Thursday 16 August 2018

UNFRIENDED: DARK WEB (SCREENING 1)

Starring: Colin Woodell, Rebecca Rittenhouse, Betty Gabriel
Writer: Stephen Susco
Director: Stephen Susco


I don't think I can review this film properly until I've seen a screening of it in which at least most of those who are supposedly watching it aren't talking through most of its running time. So let's review the behaviour of the audience instead.

Okay, so we get the opening bit, in which various passwords are tried on a start-up screen.

"He's trying passwords."

"Heh heh. Password."

"Heh heh. Password. In upper case."

"Heh heh. Did you see what he just typed?" (It was something rude)

At this point I get two teenagers talking about nothing to do with the movie, just for balance.

Then we get the two guys towards the back of the cinema, who seem to be trying material out for their MST3K-style comedy act. It starts badly. No one laughs except them.

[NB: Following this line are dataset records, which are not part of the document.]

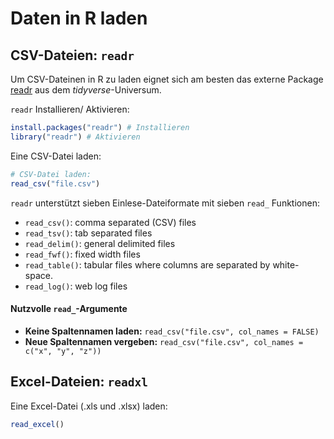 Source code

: # Daten in R laden

## CSV-Dateien: `readr`

Um CSV-Dateinen in R zu laden eignet sich am besten das externe Package [readr](https://readr.tidyverse.org/) aus dem *tidyverse*-Universum. 

`readr` Installieren/ Aktivieren:

```r
install.packages("readr") # Installieren
library("readr") # Aktivieren
```
Eine CSV-Datei laden: 

```r
# CSV-Datei laden: 
read_csv("file.csv")
```

`readr` unterstützt sieben Einlese-Dateiformate mit sieben `read_` Funktionen:

* `read_csv()`: comma separated (CSV) files
* `read_tsv()`: tab separated files
* `read_delim()`: general delimited files
* `read_fwf()`: fixed width files
* `read_table()`: tabular files where columns are separated by white-space.
* `read_log()`: web log files

#### Nutzvolle `read_`-Argumente

* **Keine Spaltennamen laden:** `read_csv("file.csv", col_names = FALSE)`
* **Neue Spaltennamen vergeben:** `read_csv("file.csv", col_names = c("x", "y", "z"))`


## Excel-Dateien: `readxl` 

Eine Excel-Datei (.xls und .xlsx) laden: 

```r
read_excel()
```
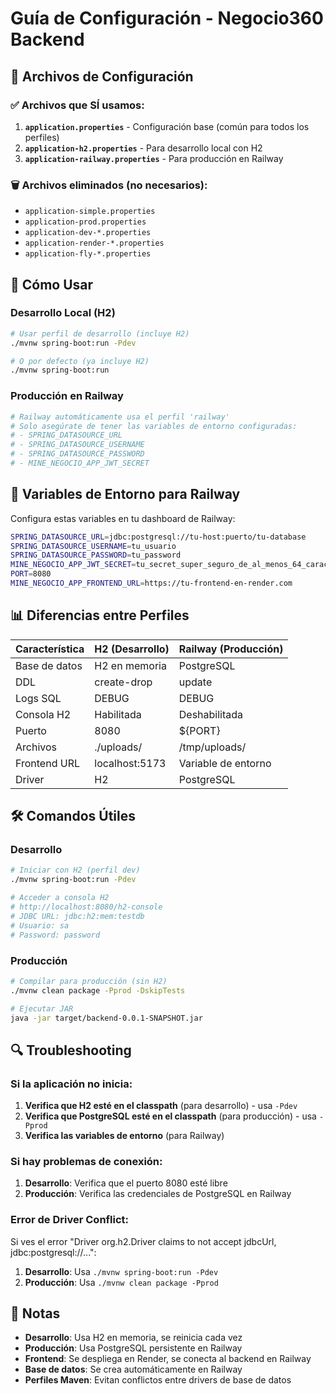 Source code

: # Guía de Configuración - Negocio360 Backend

## 📁 Archivos de Configuración

### ✅ Archivos que SÍ usamos:

1. **`application.properties`** - Configuración base (común para todos los perfiles)
2. **`application-h2.properties`** - Para desarrollo local con H2
3. **`application-railway.properties`** - Para producción en Railway

### 🗑️ Archivos eliminados (no necesarios):
- `application-simple.properties`
- `application-prod.properties`
- `application-dev-*.properties`
- `application-render-*.properties`
- `application-fly-*.properties`

## 🚀 Cómo Usar

### Desarrollo Local (H2)
```bash
# Usar perfil de desarrollo (incluye H2)
./mvnw spring-boot:run -Pdev

# O por defecto (ya incluye H2)
./mvnw spring-boot:run
```

### Producción en Railway
```bash
# Railway automáticamente usa el perfil 'railway'
# Solo asegúrate de tener las variables de entorno configuradas:
# - SPRING_DATASOURCE_URL
# - SPRING_DATASOURCE_USERNAME
# - SPRING_DATASOURCE_PASSWORD
# - MINE_NEGOCIO_APP_JWT_SECRET
```

## 🔧 Variables de Entorno para Railway

Configura estas variables en tu dashboard de Railway:

```bash
SPRING_DATASOURCE_URL=jdbc:postgresql://tu-host:puerto/tu-database
SPRING_DATASOURCE_USERNAME=tu_usuario
SPRING_DATASOURCE_PASSWORD=tu_password
MINE_NEGOCIO_APP_JWT_SECRET=tu_secret_super_seguro_de_al_menos_64_caracteres
PORT=8080
MINE_NEGOCIO_APP_FRONTEND_URL=https://tu-frontend-en-render.com
```

## 📊 Diferencias entre Perfiles

| Característica | H2 (Desarrollo) | Railway (Producción) |
|----------------|------------------|---------------------|
| Base de datos | H2 en memoria | PostgreSQL |
| DDL | create-drop | update |
| Logs SQL | DEBUG | DEBUG |
| Consola H2 | Habilitada | Deshabilitada |
| Puerto | 8080 | ${PORT} |
| Archivos | ./uploads/ | /tmp/uploads/ |
| Frontend URL | localhost:5173 | Variable de entorno |
| Driver | H2 | PostgreSQL |

## 🛠️ Comandos Útiles

### Desarrollo
```bash
# Iniciar con H2 (perfil dev)
./mvnw spring-boot:run -Pdev

# Acceder a consola H2
# http://localhost:8080/h2-console
# JDBC URL: jdbc:h2:mem:testdb
# Usuario: sa
# Password: password
```

### Producción
```bash
# Compilar para producción (sin H2)
./mvnw clean package -Pprod -DskipTests

# Ejecutar JAR
java -jar target/backend-0.0.1-SNAPSHOT.jar
```

## 🔍 Troubleshooting

### Si la aplicación no inicia:
1. **Verifica que H2 esté en el classpath** (para desarrollo) - usa `-Pdev`
2. **Verifica que PostgreSQL esté en el classpath** (para producción) - usa `-Pprod`
3. **Verifica las variables de entorno** (para Railway)

### Si hay problemas de conexión:
1. **Desarrollo**: Verifica que el puerto 8080 esté libre
2. **Producción**: Verifica las credenciales de PostgreSQL en Railway

### Error de Driver Conflict:
Si ves el error "Driver org.h2.Driver claims to not accept jdbcUrl, jdbc:postgresql://...":
1. **Desarrollo**: Usa `./mvnw spring-boot:run -Pdev`
2. **Producción**: Usa `./mvnw clean package -Pprod`

## 📝 Notas

- **Desarrollo**: Usa H2 en memoria, se reinicia cada vez
- **Producción**: Usa PostgreSQL persistente en Railway
- **Frontend**: Se despliega en Render, se conecta al backend en Railway
- **Base de datos**: Se crea automáticamente en Railway
- **Perfiles Maven**: Evitan conflictos entre drivers de base de datos  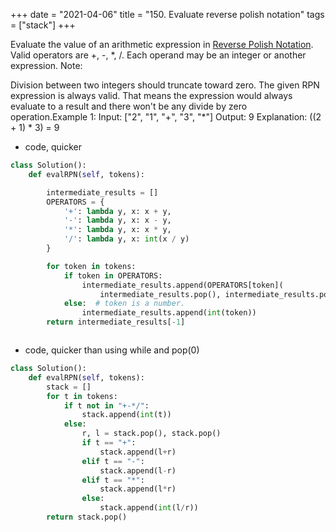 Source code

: +++
date = "2021-04-06"
title = "150. Evaluate reverse polish notation"
tags = ["stack"]
+++


Evaluate the value of an arithmetic expression in [Reverse Polish Notation](http://en.wikipedia.org/wiki/Reverse_Polish_notation).
Valid operators are +, -, *, /. Each operand may be an integer or another expression.
Note:

 Division between two integers should truncate toward zero.
 The given RPN expression is always valid. That means the expression would always evaluate to a result and there won't be any divide by zero operation.Example 1:
Input: ["2", "1", "+", "3", "*"] Output: 9 Explanation: ((2 + 1) * 3) = 9

- code, quicker
```py
class Solution():
    def evalRPN(self, tokens):

        intermediate_results = []
        OPERATORS = {
            '+': lambda y, x: x + y,
            '-': lambda y, x: x - y,
            '*': lambda y, x: x * y,
            '/': lambda y, x: int(x / y)
        }

        for token in tokens:
            if token in OPERATORS:
                intermediate_results.append(OPERATORS[token](
                    intermediate_results.pop(), intermediate_results.pop()))
            else:  # token is a number.
                intermediate_results.append(int(token))
        return intermediate_results[-1]



```
- code, quicker than using while and pop(0)
```py
class Solution():
    def evalRPN(self, tokens):
        stack = []
        for t in tokens:
            if t not in "+-*/":
                stack.append(int(t))
            else:
                r, l = stack.pop(), stack.pop()
                if t == "+":
                    stack.append(l+r)
                elif t == "-":
                    stack.append(l-r)
                elif t == "*":
                    stack.append(l*r)
                else:
                    stack.append(int(l/r))
        return stack.pop()



```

A Messenger window appears on screen. Someone reads the entire text of the conversation aloud. The person next to them asks how they can see the text as it's quite small.

There's some text in French. Someone says they can't understand it. Someone else asks whether or not it's in French. Someone else asks how we're supposed to know what it means. I wait to see if the guy uses Google Translate. He does. There's a hush as the words reveal themselves in English. It's like the audience has discovered fire. Maybe this is the point where everyone finally shuts the hell up.

The hush lasts about another five seconds.

The comedy guys give it another shot but there's nothing much happening on screen and it falls flat once again. Timing is everything.

Video files are discovered on the computer and played. It's reasonably obvious what's going on in most of them but there's a very audible "What's going on?" from one of our fellow viewers.

There's a Skype conversation with a deaf girl and the possibility of an intruder in her place. A voice says "Why doesn't she know he's there?" I feel myself getting more stupid by osmosis.

Someone is shown two people and given a choice of who lives and dies. Reaction: "Why's she crying?"

And so it goes on. And on. And on.

"Who's that girl?" "Isn't she from earlier?" "When?" "Isn't she the girl in the video?" "Which video?"

"He's going to die." "Yeah, he's going to die." "He's going to die."

The comedy guys get louder, but no funnier.

Someone falls from the roof of a building and is seen next face down on the pavement in a pool of blood. The unsolicited announcement which follows is "They're dead". I'm glad they pointed that out as the fate of the character seemed pretty ambiguous to me. Oh no, hold on, they fell from the roof of a building and they're now face down in a pool of blood.

The tension in the movie ramps up considerably. Or it would have done had it not been like sitting in a dimly-lit coffee house trying to watch the movie while trying to ignore the conversations of a dozen other people.

CCTV footage plays - you know what's probably coming next, but someone's there to comment loudly upon it anyway, just to batter any last, tiny iota of suspense out of the sequence.

Two people leave when they think the movie is over, strolling past most of the audience then in front of the screen and out of the door, meaning they miss the final reveal. Clue: it was still pitch black in the cinema, they'll raise the lights when the flick is actually done.

The comedy guys give it one last shot as the credits roll, but yet again their banter doesn't land. The two teenagers continue to babble on as they leave the auditorium, having now managed to chatter continuously since the ads began without pausing for breath.

The credits roll. Someone near me says it was a terrible film, which is amazing considering they spent most of it looking at their phone (thanks for lighting up the surrounding area, it was very considerate of you). I make my way out of the place, passing a guy a few rows from the front. He looks fed up and seems to be shaking his head at the rest of us.

Hey, I felt your pain and at that point I was slightly ashamed of the fact I didn't stand up and say something early on in the film but how do you get a whole bunch of people to be quiet when there's just one of you to do it?

I will go to see this again and I hope to be able to review the film itself next time. At far as this screening goes, I'd like to thank those around me tonight for making it such a wretched, frustrating experience. I'd suggest to them how they'd feel if someone sat next to them and constantly disrupted their enjoyment of something they liked but with such short attention spans I don't think it would make any difference to them.

If I want to talk to someone for 90 minutes, I go for a coffee with them, maybe have dinner. I don't sit in a cinema. Call me old-fashioned. Also, call me very pissed off for having my night at the flicks spoiled. End of message.